_TASK TO CARRY OUT_
Your response should be an exact reproduction of the data below, beginning at the line containing "5. **Administrative/Executive Assistance**" and ending with the final line.

_SUPPLIED DATA_
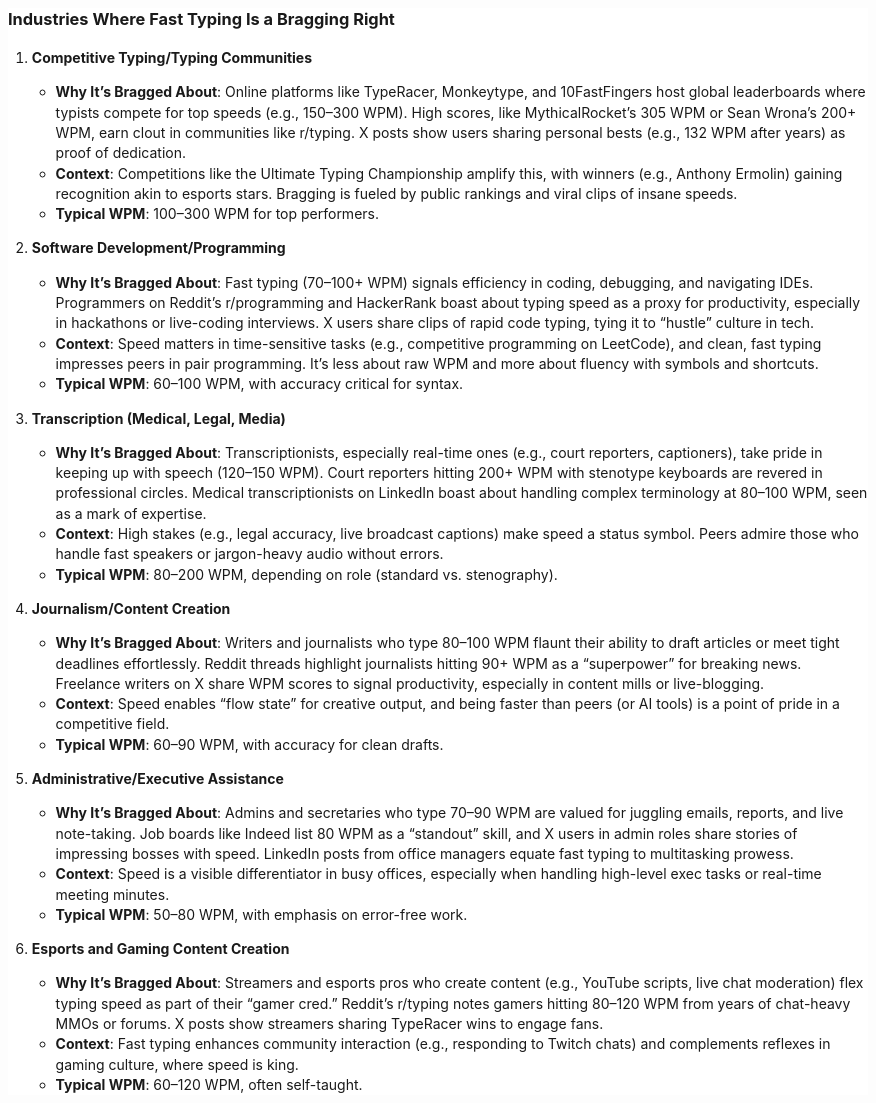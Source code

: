 ### Industries Where Fast Typing Is a Bragging Right
1. **Competitive Typing/Typing Communities**
   - **Why It’s Bragged About**: Online platforms like TypeRacer, Monkeytype, and 10FastFingers host global leaderboards where typists compete for top speeds (e.g., 150–300 WPM). High scores, like MythicalRocket’s 305 WPM or Sean Wrona’s 200+ WPM, earn clout in communities like r/typing.  X posts show users sharing personal bests (e.g., 132 WPM after years) as proof of dedication. 
   - **Context**: Competitions like the Ultimate Typing Championship amplify this, with winners (e.g., Anthony Ermolin) gaining recognition akin to esports stars. Bragging is fueled by public rankings and viral clips of insane speeds. 
   - **Typical WPM**: 100–300 WPM for top performers.

2. **Software Development/Programming**
   - **Why It’s Bragged About**: Fast typing (70–100+ WPM) signals efficiency in coding, debugging, and navigating IDEs. Programmers on Reddit’s r/programming and HackerRank boast about typing speed as a proxy for productivity, especially in hackathons or live-coding interviews.  X users share clips of rapid code typing, tying it to “hustle” culture in tech. 
   - **Context**: Speed matters in time-sensitive tasks (e.g., competitive programming on LeetCode), and clean, fast typing impresses peers in pair programming. It’s less about raw WPM and more about fluency with symbols and shortcuts.
   - **Typical WPM**: 60–100 WPM, with accuracy critical for syntax.

3. **Transcription (Medical, Legal, Media)**
   - **Why It’s Bragged About**: Transcriptionists, especially real-time ones (e.g., court reporters, captioners), take pride in keeping up with speech (120–150 WPM). Court reporters hitting 200+ WPM with stenotype keyboards are revered in professional circles.  Medical transcriptionists on LinkedIn boast about handling complex terminology at 80–100 WPM, seen as a mark of expertise. 
   - **Context**: High stakes (e.g., legal accuracy, live broadcast captions) make speed a status symbol. Peers admire those who handle fast speakers or jargon-heavy audio without errors.
   - **Typical WPM**: 80–200 WPM, depending on role (standard vs. stenography).

4. **Journalism/Content Creation**
   - **Why It’s Bragged About**: Writers and journalists who type 80–100 WPM flaunt their ability to draft articles or meet tight deadlines effortlessly. Reddit threads highlight journalists hitting 90+ WPM as a “superpower” for breaking news.  Freelance writers on X share WPM scores to signal productivity, especially in content mills or live-blogging. 
   - **Context**: Speed enables “flow state” for creative output, and being faster than peers (or AI tools) is a point of pride in a competitive field.
   - **Typical WPM**: 60–90 WPM, with accuracy for clean drafts.

5. **Administrative/Executive Assistance**
   - **Why It’s Bragged About**: Admins and secretaries who type 70–90 WPM are valued for juggling emails, reports, and live note-taking. Job boards like Indeed list 80 WPM as a “standout” skill, and X users in admin roles share stories of impressing bosses with speed.  LinkedIn posts from office managers equate fast typing to multitasking prowess. 
   - **Context**: Speed is a visible differentiator in busy offices, especially when handling high-level exec tasks or real-time meeting minutes.
   - **Typical WPM**: 50–80 WPM, with emphasis on error-free work.

6. **Esports and Gaming Content Creation**
   - **Why It’s Bragged About**: Streamers and esports pros who create content (e.g., YouTube scripts, live chat moderation) flex typing speed as part of their “gamer cred.” Reddit’s r/typing notes gamers hitting 80–120 WPM from years of chat-heavy MMOs or forums.  X posts show streamers sharing TypeRacer wins to engage fans. 
   - **Context**: Fast typing enhances community interaction (e.g., responding to Twitch chats) and complements reflexes in gaming culture, where speed is king.
   - **Typical WPM**: 60–120 WPM, often self-taught.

_RESPONSE TO THIS EXERCISE_
5. **Administrative/Executive Assistance**
   - **Why It’s Bragged About**: Admins and secretaries who type 70–90 WPM are valued for juggling emails, reports, and live note-taking. Job boards like Indeed list 80 WPM as a “standout” skill, and X users in admin roles share stories of impressing bosses with speed.  LinkedIn posts from office managers equate fast typing to multitasking prowess. 
   - **Context**: Speed is a visible differentiator in busy offices, especially when handling high-level exec tasks or real-time meeting minutes.
   - **Typical WPM**: 50–80 WPM, with emphasis on error-free work.

6. **Esports and Gaming Content Creation**
   - **Why It’s Bragged About**: Streamers and esports pros who create content (e.g., YouTube scripts, live chat moderation) flex typing speed as part of their “gamer cred.” Reddit’s r/typing notes gamers hitting 80–120 WPM from years of chat-heavy MMOs or forums.  X posts show streamers sharing TypeRacer wins to engage fans. 
   - **Context**: Fast typing enhances community interaction (e.g., responding to Twitch chats) and complements reflexes in gaming culture, where speed is king.
   - **Typical WPM**: 60–120 WPM, often self-taught.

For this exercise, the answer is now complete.